Victor Hugo, L'homme qui rit

L'homme qui rit, de Victor Hugo.

4ième de couverture : [...] Lorsqu'il publie L'homme qui rit en 1869, Hugo le présente comme le roman de l'aristocratie, premier volume d'une trilogie consacrée à une histoire de la Révolution que Quatrevingt-Treize achèverait. Dénonciation du despotisme de l'aristocratie, méditation historique et métaphysique, c'est aussi une oeuvre foisonnante et baroque, où Hugo nous donne à réfléchir sur la misère et sur le peuple, sur l'amour et sur le désir, aussi bien que sur le Mal.
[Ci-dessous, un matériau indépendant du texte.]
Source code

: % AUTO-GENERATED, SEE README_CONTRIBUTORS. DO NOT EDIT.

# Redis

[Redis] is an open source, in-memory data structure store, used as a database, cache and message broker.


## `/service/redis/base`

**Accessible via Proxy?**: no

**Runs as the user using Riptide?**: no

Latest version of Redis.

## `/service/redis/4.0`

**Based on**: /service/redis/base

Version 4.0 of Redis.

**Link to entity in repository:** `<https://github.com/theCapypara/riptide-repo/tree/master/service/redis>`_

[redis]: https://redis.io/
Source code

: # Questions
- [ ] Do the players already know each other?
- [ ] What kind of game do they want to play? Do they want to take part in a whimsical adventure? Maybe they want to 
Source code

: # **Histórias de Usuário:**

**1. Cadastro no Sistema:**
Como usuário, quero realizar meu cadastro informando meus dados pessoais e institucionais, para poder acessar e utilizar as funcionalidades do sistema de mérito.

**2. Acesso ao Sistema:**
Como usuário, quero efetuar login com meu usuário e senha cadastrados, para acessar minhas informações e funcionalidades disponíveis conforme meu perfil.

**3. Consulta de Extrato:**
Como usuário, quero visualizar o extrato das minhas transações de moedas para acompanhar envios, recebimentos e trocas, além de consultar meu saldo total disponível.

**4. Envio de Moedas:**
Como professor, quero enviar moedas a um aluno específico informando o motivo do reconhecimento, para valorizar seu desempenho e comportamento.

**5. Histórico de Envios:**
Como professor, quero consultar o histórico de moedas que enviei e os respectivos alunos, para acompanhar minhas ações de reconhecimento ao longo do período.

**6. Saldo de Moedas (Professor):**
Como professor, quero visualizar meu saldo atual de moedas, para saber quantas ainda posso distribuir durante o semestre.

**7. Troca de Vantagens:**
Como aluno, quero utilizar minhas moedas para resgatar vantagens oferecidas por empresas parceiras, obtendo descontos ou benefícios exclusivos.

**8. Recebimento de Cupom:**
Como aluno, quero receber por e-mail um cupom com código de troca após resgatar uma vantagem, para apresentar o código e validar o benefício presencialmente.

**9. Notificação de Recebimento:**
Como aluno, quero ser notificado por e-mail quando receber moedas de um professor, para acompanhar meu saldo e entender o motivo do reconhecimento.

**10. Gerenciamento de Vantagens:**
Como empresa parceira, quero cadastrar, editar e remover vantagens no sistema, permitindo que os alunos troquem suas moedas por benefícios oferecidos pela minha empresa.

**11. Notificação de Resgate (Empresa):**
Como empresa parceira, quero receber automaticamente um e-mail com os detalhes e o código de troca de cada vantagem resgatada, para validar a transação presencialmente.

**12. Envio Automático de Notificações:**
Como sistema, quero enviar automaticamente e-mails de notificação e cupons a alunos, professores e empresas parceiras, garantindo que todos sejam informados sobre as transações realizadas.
Extrait n°1 : C'était une minute d'anxiété préalable où il semble que les éléments vont devenir des personnes, et qu'on va assister à la transfiguration mystérieuse du vent en aquilon. La mer va être Océan, les forces vont se révéler volontés, ce qu'on prend pour une chose est une âme. On va le voir. De là l'horreur. L'âme de l'homme redoute cette confrontation avec l'âme de la nature.

Extrait n°2 : L'antique comparaison de la chair avec le marbre est absolument fausse. La beauté de la chair, c'est de n'être point marbre ; c'est de palpiter, c'est de trembler, c'est de rougir, c'est de saigner ; c'est d'avoir la fermeté sans avoir la dureté ; c'est d'être blanche sans être froide ; c'est d'avoir ses tressaillements et ses infirmités ; c'est d'être la vie, et le marbre est la mort.

Extrait n°3 : Les lords ont des bêtes féroces à eux qu'ils mettent dans leurs armoiries. Comme Dieu n'en a pas fait assez, ils en inventent.

Extrait n°4 : - Oui, murmura Gwynplaine pensif, c'est de l'enfer des pauvres qu'est fait le paradis des riches.

Extrait n°5 : D'instinct le peuple de Southwark évitait, nous l'avons dit, cette rue entre prison et cimetière. Jadis elle avait été barrée la nuit d'une chaîne de fer. Très inutile ; car la meilleur chaîne pour fermer cette rue, c'était la peur qu'elle faisait.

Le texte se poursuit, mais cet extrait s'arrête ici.